Provided entries section start

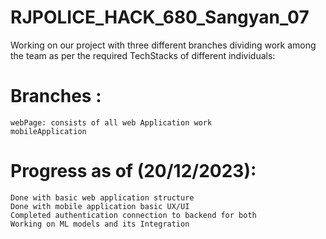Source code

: # RJPOLICE_HACK_680_Sangyan_07


Working on our project with three different branches dividing work among the team as per the required TechStacks of different individuals:
# Branches : 
    webPage: consists of all web Application work
    mobileApplication

# Progress as of (20/12/2023):
    Done with basic web application structure
    Done with mobile application basic UX/UI
    Completed authentication connection to backend for both
    Working on ML models and its Integration
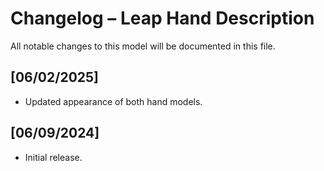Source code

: # Changelog – Leap Hand Description

All notable changes to this model will be documented in this file.

## [06/02/2025]
- Updated appearance of both hand models.

## [06/09/2024]
- Initial release.
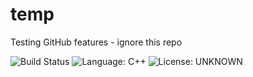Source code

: # temp
Testing GitHub features - ignore this repo

![Build Status](https://github.com/ggchappell/temp/actions/workflows/run-tests.yml/badge.svg)
![Language: C++](https://img.shields.io/badge/language-C++-informational)
![License: UNKNOWN](https://img.shields.io/badge/license-UNKNOWN-informational)

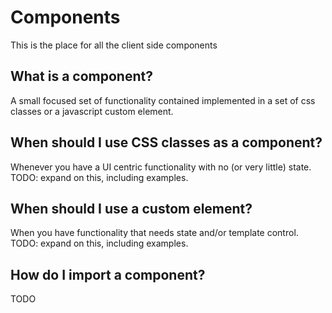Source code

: # Components
This is the place for all the client side components

## What is a component?
A small focused set of functionality contained implemented in a set of css classes or a javascript custom element.

## When should I use CSS classes as a component?
Whenever you have a UI centric functionality with no (or very little) state.
TODO: expand on this, including examples.

## When should I use a custom element?
When you have functionality that needs state and/or template control.
TODO: expand on this, including examples.

## How do I import a component?
TODO
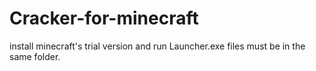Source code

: # Cracker-for-minecraft
install minecraft's trial version and run Launcher.exe
files must be in the same folder.
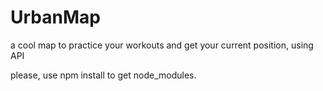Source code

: # UrbanMap
a cool map to practice your workouts and get your current position, using API

please, use npm install to get node_modules.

Provided entries section end

§ **Exercise instructions**
Transcribe the lines above exactly, beginning at the one with "# Progress as" and ending at the one with "Leap Hand Description". Include both; exclude the pictures.

§ **Written solution**
# Progress as of (20/12/2023):
    Done with basic web application structure
    Done with mobile application basic UX/UI
    Completed authentication connection to backend for both
    Working on ML models and its Integration
Source code

: # Changelog – Leap Hand Description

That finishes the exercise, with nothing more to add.